The first picture was taken at greenup in April.






This picture was taken before the leaves began growing. Look directly behind the splits and see how many limbs there are. There are a few broken ones. Maybe I can get a few pictures of the ones with bad spots to show how weak they get.





Another thing about these things is that the wood really stinks bad! Heavy when you cut and super light when they dry. They burn best on a brush pile. 

Have I mentioned that they are pretty much worthless?


----------



## chinkapin_oak (Nov 18, 2010)

Hybrid poplar is really fast growing.  The faster they grow, the faster they burn too.  My parents planted a bunch of white oaks 20 years ago, and I'm so glad they did.  Makes for nice firewood compared to poplar.


----------



## benjamin (Nov 18, 2010)

Backwoods Savage is exactly right, they grow so bushy that you wouldn't want to have to cut them down, too many dead and weak branches.  You wouldn't want to limb them. And if you did, you'd get poplar wood for all of your effort.

I don't know what you have available in ND, but I'd prefer even cottonwood or box elder by far to hybrid poplar for cutting by hand for firewood. There are biomass experiments that use willow, but that's harvested with a chopper, Claas or similar.


----------



## Wood Duck (Nov 18, 2010)

I definitely would not recommend hybrid poplars - they do grow fast, but they are weak limbed, non-native, have no wildlife value, are generally not very attractive (my opinion), and are among the worst firewood available. Instead, I would consider Black Locust, Oak, Pine, or best of all a mix of native species, although in ND there might not be many native trees in your local area. Black Locust grows fast, and produces a top quality wood for firewood or many other uses. It produces root sprouts (suckers) which grow fast to replace the trees you cut, which is a pain in your lawn, but ideal for a woodlot. Silver Maple grows fast too, and gets really big. It is a soft maple, but way better firewood than hybrid poplar. Even oaks grow reasonably fast once they are established, and are high value trees in many ways besides just firewood. How about pine? Norway Pine is native, fast growing, and I'd much rather have pine for firewood than hybrid poplar. If I was really planting a firewood woodlot, I'd probably include some of all of these plus other regionally appropriate choices. Also, I'd include Osage Orange which grows well in the plains and is the highest density firewood around.


----------



## thewoodlands (Nov 18, 2010)

In Massena New York Reynolds Metals planted a bunch of them and then planned on burning them to create power which they never did and that area looks like chit with all the broken trees and branches.

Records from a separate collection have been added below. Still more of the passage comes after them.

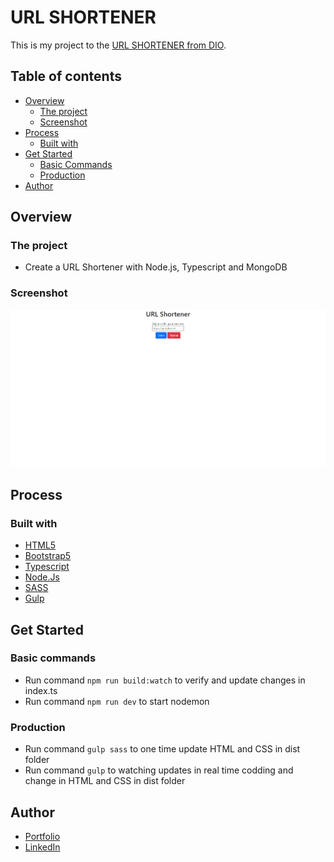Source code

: # URL SHORTENER

This is my project to the [URL SHORTENER from DIO](https://web.dio.me/project/construindo-encurtador-de-url). 

## Table of contents

- [Overview](#overview)
  - [The project](#the-project)
  - [Screenshot](#screenshot)
- [Process](#Process)
  - [Built with](#built-with)
- [Get Started](#get-started)
  - [Basic Commands](#basic-commands)
  - [Production](#production)
- [Author](#author)

## Overview

### The project

- Create a URL Shortener with Node.js, Typescript and MongoDB

### Screenshot

![Project](./src/images/project.png)

## Process

### Built with

- [HTML5](https://www.w3schools.com/html/)
- [Bootstrap5](https://getbootstrap.com)
- [Typescript](https://www.typescriptlang.org)
- [Node.Js](https://nodejs.org/en/)
- [SASS](https://sass-lang.com)
- [Gulp](https://gulpjs.com)

## Get Started

### Basic commands

- Run command ``npm run build:watch`` to verify and update changes in index.ts
- Run command ``npm run dev`` to start nodemon 

### Production

- Run command ``gulp sass`` to one time update HTML and CSS in dist folder
- Run command ``gulp`` to watching updates in real time codding and change in HTML and CSS in dist folder

## Author

- [Portfolio](https://ruanheleno.github.io)
- [LinkedIn](https://www.linkedin.com/in/ruanheleno/)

Or was this the real reason  http://news.ncsu.edu/releases/green-clean/


zap


----------



## stint9 (Nov 18, 2010)

Cut and burned a few poplar couple years ago but never again

Same effort to cut, buck haul, split and carry to stove as ash or oak, but *dramatically* less heat per log

And I mean dramatically

Reminded me of burning popcorn 

If free and already cut, split, and dropped at my woodpile, I would not refuse

But not for me workin it up

Just mi $.02


----------



## cory (Nov 18, 2010)

Wow thanks for the input. I sure am glade i asked the question. I was really thinking about diong that. Last winter i read a book called common sense forestry by Hans Morsbach. And really like the book it talks alot about a diversified forest. So last spring my county water shed had a tree sale i got a large verity of trees about 400 for less then a dollar a peice. So now i have a start on my own little forrest. With everyones input here i will not plant the rest in hybrid poplars i will continue my mixed forrest.


----------



## 3fordasho (Nov 18, 2010)

You might consider using Black Locust instead of hybrid popular.  I would if I had the land to do it.  I did plant 10 or so bare root seedlings last spring and some of them have more than doubled in size in one summer.  They were 3' high and 1/2" diameter trunk when I took them out of the box, now some are 7' high and over 1" diameter at the base.  Not bad for one growing season.
A few got the leaves chewed off by woodchucks....those are not doing as well.... Dang woodchucks!


----------



## Wood Duck (Nov 18, 2010)

Those hybrid poplar seem worse, from a firewood perspective, than either aspen or cottonwood, their closest native relatives. I actually like aspens such as Bigtooth Aspen or Quaking Aspen (aka popple/poplar) for firewood. I wouldn't choose it over oak or most other hardwoods, or maybe even pine, but it splits really easily, has mostly straight trunk and few branches, seasons fast, and doesn't burn TOO fast. Cottonwood is a step in the wrong direction, and hybrid poplars another big step down from cottonwood. I guess willow might be less desirable than hybrid poplar, so it isn't dead last, but it is close.

If you can find some local Black Locust trees, you might be able to collect seed and plant lots of them cheaply. I think they'd grow fast in a sunny bed of bare soil, scattered on the surface. i think the seeds are produced mid to late summer.


----------